Last updated on March 2019

Ixazomib ONC201 and Dexamethasone in Relapsed/Refractory Multiple Myeloma


Brief description of study

ONC201 is a novel dopamine receptor D2 antagonist that is able to activate the integrated stress response pathway. It is active against multiple myeloma cells in vitro, both as a single agent and in combination with corticosteroids and proteasome inhibitors. In order to document superiority over the combination compared to the individual agents of ixazomib and ONC201 in a single arm study, there will initially be a run-in period of weekly ONC201 625 mg with dexamethasone 40 mg such that if there is progression of disease (25% increase) after 4 weeks or less than a minimal response (25% reduction) after 8 weeks then ixazomib will be added. Dexamethasone is dose-reduced to 20 mg at the same schedule for subjects 75 years old. If patients do achieve single-agent responses with ONC201 (minimal response or better), they will continue with weekly ONC201 and dexamethasone until progression, with response assessments after each 28-day cycle. Patients who have previously been treated on another clinical trial with weekly ONC201 625mg with dexamethasone with progression while receiving treatment do not need to complete the run-in phase of the study.

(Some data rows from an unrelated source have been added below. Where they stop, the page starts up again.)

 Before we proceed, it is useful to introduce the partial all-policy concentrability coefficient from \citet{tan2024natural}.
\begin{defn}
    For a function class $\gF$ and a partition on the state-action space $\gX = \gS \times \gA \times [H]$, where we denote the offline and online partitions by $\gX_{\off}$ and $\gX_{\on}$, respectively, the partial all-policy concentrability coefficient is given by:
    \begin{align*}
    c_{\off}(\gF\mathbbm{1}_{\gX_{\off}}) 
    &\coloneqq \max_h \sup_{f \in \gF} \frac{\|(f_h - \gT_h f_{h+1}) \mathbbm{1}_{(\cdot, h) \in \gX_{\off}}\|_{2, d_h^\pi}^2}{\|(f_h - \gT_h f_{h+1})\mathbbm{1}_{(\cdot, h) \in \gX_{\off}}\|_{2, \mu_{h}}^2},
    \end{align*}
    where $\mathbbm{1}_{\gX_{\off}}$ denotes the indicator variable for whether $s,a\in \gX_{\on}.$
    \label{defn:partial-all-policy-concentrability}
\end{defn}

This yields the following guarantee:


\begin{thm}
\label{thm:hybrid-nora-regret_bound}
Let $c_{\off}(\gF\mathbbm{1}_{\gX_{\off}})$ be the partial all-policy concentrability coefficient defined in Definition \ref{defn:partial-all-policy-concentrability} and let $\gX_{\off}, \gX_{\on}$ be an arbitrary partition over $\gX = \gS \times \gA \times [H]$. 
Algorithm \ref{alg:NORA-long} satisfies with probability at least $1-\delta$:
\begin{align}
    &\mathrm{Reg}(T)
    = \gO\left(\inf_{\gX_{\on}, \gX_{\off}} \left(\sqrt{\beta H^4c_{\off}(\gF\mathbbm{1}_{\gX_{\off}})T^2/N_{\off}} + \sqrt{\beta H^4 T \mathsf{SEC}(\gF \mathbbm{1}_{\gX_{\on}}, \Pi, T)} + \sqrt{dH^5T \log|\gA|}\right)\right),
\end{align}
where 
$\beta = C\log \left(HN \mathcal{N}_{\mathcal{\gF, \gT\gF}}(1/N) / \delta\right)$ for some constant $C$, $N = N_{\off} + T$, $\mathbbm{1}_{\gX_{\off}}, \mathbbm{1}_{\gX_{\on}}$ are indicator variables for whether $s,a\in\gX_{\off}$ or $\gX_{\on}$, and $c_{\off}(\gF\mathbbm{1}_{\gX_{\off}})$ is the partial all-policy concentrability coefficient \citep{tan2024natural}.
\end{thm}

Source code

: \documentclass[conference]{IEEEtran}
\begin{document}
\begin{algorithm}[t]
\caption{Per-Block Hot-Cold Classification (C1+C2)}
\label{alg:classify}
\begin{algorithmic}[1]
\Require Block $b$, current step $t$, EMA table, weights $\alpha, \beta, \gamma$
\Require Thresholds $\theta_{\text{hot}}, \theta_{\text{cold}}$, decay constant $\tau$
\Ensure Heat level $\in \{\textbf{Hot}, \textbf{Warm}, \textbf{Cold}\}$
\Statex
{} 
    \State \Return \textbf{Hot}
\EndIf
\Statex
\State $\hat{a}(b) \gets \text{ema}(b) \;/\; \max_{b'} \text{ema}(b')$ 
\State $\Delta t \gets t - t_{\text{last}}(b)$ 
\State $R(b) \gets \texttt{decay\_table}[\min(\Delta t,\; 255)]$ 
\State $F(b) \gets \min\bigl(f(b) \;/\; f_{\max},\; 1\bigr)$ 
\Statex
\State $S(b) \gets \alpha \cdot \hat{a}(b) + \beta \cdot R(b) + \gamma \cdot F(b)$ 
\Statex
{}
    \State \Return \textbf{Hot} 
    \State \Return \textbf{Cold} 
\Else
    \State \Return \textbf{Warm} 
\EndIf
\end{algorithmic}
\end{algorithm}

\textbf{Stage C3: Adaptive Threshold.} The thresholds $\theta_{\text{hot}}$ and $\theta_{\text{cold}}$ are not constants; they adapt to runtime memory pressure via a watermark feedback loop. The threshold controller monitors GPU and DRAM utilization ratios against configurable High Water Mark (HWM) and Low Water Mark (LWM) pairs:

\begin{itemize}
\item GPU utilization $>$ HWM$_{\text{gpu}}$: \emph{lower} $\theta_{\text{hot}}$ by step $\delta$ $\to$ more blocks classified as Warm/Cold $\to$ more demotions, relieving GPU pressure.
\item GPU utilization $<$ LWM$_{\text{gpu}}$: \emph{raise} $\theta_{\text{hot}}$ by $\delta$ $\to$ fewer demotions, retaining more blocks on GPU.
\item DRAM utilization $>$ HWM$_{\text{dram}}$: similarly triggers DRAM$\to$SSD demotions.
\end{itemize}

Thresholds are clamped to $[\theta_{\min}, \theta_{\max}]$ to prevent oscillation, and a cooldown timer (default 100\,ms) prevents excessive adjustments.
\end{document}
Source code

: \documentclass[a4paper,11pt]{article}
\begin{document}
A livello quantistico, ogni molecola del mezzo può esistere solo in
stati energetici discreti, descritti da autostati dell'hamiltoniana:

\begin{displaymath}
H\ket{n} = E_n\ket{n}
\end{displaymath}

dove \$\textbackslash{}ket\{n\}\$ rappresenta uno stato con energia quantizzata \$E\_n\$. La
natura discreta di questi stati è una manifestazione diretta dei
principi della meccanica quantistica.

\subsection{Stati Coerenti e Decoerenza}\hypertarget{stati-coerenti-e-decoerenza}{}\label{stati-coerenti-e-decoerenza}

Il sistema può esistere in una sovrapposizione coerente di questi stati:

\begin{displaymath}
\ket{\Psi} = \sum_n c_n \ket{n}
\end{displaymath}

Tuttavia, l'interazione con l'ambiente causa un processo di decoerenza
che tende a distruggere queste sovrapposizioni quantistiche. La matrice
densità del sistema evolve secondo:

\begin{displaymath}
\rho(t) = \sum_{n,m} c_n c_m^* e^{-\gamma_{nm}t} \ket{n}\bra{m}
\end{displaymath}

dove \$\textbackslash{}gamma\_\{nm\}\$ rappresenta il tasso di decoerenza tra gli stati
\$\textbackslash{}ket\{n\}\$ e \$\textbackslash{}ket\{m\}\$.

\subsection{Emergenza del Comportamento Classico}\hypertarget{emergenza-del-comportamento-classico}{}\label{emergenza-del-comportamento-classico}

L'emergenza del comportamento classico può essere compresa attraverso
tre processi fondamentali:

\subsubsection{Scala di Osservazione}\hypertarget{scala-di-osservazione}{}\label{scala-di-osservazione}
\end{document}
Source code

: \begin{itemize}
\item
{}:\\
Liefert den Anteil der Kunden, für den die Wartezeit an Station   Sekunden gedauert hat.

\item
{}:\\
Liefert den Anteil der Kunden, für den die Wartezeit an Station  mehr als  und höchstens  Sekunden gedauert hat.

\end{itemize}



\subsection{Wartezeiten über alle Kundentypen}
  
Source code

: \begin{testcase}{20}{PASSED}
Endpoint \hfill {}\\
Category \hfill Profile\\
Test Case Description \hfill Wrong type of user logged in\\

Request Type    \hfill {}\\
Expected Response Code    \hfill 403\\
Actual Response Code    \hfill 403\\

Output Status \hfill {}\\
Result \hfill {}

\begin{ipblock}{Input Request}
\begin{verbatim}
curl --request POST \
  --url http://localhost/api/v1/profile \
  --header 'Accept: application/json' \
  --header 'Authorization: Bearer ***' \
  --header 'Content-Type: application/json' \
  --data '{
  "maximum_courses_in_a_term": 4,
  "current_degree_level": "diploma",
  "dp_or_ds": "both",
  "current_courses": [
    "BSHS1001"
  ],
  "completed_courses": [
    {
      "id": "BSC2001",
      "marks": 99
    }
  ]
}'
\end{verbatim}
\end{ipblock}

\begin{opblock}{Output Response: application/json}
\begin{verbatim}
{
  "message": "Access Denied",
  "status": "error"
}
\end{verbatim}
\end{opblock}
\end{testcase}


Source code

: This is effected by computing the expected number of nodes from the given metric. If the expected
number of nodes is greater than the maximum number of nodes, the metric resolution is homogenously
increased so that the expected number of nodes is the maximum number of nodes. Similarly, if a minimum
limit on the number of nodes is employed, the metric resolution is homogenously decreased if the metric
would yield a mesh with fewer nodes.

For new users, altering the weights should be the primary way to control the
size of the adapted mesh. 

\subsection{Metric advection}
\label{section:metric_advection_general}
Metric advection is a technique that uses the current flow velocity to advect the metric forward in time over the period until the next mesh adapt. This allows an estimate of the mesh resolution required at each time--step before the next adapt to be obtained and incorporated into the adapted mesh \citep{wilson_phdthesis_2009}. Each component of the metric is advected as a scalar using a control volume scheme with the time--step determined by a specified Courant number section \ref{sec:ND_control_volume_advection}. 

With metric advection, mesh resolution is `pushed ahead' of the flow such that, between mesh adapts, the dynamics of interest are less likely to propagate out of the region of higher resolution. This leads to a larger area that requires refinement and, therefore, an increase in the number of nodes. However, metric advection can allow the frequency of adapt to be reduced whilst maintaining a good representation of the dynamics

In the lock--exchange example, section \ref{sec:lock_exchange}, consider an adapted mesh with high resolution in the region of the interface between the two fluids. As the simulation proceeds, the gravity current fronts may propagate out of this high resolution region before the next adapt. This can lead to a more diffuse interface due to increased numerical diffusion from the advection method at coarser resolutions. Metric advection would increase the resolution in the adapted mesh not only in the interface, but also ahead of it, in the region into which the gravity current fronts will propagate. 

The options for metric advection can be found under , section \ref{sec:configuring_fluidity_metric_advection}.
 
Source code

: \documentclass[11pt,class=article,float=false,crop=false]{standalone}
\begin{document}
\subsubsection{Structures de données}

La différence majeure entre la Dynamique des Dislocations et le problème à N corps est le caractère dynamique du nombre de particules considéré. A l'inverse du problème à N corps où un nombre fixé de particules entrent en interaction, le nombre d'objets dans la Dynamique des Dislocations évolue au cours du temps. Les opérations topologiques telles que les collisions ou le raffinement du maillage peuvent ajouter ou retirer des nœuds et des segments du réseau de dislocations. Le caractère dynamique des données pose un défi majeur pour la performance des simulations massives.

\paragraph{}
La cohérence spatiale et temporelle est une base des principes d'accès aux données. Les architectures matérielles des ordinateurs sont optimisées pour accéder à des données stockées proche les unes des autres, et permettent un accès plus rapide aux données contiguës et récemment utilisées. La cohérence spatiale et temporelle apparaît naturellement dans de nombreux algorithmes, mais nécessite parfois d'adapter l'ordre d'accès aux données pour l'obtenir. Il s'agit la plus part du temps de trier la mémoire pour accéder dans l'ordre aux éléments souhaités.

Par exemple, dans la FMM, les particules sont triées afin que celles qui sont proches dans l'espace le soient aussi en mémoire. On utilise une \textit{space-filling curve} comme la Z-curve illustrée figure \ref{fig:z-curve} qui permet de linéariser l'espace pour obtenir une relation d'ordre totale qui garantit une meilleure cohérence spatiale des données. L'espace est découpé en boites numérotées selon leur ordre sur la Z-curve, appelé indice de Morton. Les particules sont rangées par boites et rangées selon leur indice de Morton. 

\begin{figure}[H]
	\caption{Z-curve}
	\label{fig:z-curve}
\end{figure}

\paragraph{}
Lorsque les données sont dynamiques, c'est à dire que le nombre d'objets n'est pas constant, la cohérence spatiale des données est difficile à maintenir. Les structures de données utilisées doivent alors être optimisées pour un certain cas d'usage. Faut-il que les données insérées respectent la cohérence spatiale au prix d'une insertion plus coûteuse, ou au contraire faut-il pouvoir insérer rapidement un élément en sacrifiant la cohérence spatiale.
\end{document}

At the time of progression, they will proceed to the 3 drug combination phase of the study. It is at the point of 3 drug initiation, that below phase I DLT principles or phase II disease control rate considerations apply.

Detailed Study Description

Phase I Study Design

Phase I will follow a 3+3 dose escalation design to determine the RPTD of ixazomib in combination with ONC201 and Dexamethasone.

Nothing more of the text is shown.